Check if files in folder[param1] are present in folder[param2] without searching for dupes in folder[param2]
The use case is a large "backup" folder and various "have I put this in my backup folder yet?" folders. For example, copying files from a smartphone onto a NAS. I know there are duplicates in the large "backup" folder. Some are deliberate.

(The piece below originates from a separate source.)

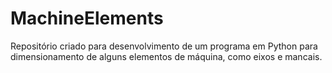 # MachineElements
Repositório criado para desenvolvimento de um programa em Python para dimensionamento de alguns elementos de máquina, como eixos e mancais.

I don't want to know about them every time I check (something about rubbing my nose in past mistakes).
My solution is to add -F (--compare-first) which makes it skip comparison on files that are only in directories after parameter 1: https://github.com/jyukumite/jdupes_mjs/commit/d710f920175f49d59d6a127b4e36c4a48afc1b6c (and https://github.com/jyukumite/jdupes_mjs/commit/bfdcdc9192c58cd61689e4482803244463acb54a to fix a typo).
(The rather-difficult "caching hashes" would also have fixed it, but I get that that's hard)
Original 22m6s
# jdupes -r dir1 dir2 >dupes4
Scanning: 46878 files, 1323 items (in 2 specified)
real 22m6.498s
user 0m52.972s
sys 1m42.872s
# cat dupes4 | wc -l
31208
13m38s with -F
# jdupes -rF dir1 dir2 >dupes3
WARNING: -F/--compare-first will not report duplicates if one file is not in first directory
Scanning: 46878 files, 1323 items (in 2 specified)
real 13m37.892s
user 0m30.584s
sys 0m54.948s
# cat dupes3 | wc -l
25440
17m2s with -Q (just use hashes)
# jdupes -rQ dir1 dir2 >dupes2
BIG FAT WARNING: -Q/--quick MAY BE DANGEROUS! Read the manual!
Scanning: 46878 files, 1323 items (in 2 specified)
real 17m1.530s
user 0m35.652s
sys 1m11.508s
# cat dupes2 | wc -l
31208
I'm intrigued, but I haven't looked, at why -Q makes it slower with -F ... repeatable results 2x. 11m45s with -QF
# jdupes -rFQ dir1 dir2 >dupes1
WARNING: -F/--compare-first will not report duplicates if one file is not in first directory
BIG FAT WARNING: -Q/--quick MAY BE DANGEROUS! Read the manual!
Scanning: 46878 files, 1323 items (in 2 specified)
real 11m45.436s
user 0m25.452s
sys 0m49.916s
# cat dupes1 | wc -l
25440
After removing the duplicates from folder[param1], only 16 seconds to find that there are no duplicate files I have to remove before backing up the rest - a speedup of 34x:
# ./jdupes -rF dir1 dir2
WARNING: -F/--compare-first will not report duplicates if one file is not in first directory
Scanning: 38421 files, 1323 items (in 2 specified)
real 0m15.643s
user 0m0.124s
sys 0m0.892s
# ./jdupes -r dir1 dir2
Scanning: 38421 files, 1323 items (in 2 specified)
real 9m8.656s
user 0m27.796s
sys 0m45.816s
13941
Bigger examples:
# time ./jdupes -rF dir1 dir2 dir3
WARNING: -F/--compare-first will not report duplicates if one file is not in first directory
Scanning: 1141783 files, 144643 items (in 3 specified)
real 5m8.015s
user 0m3.420s
sys 0m32.152s
# time ./jdupes -rF dir1 dir4
WARNING: -F/--compare-first will not report duplicates if one file is not in first directory
Scanning: 7550184 files, 358281 items (in 2 specified)
real 40m14.956s
user 0m18.488s
sys 6m5.864s
This seems like a combination of things that should be done with rsync and suboptimal data organization. If you want this, you really should consider using dupd instead of this program. It stores hashes in a persistent database across runs and is likely to be far more suited to your needs.
Possibly - I'll look further at dupd, although I saw that as an interactive, rather than scriptable, solution. These extra commands cover my use case quite nicely given that I'm not in control of the suboptimal (and dynamic) data organization. I was aiming for the best workaround. Thanks, (just tried dupd - it is a bit ram-heavy for my use-case, https://github.com/jvirkki/dupd/issues/32)
(You can use dupd in a more interactive way which is encouraged by the docs, but you could also just take its output and script around it if you prefer.)
This may be eventually possible as a combination of planned features, but for now I'm closing this.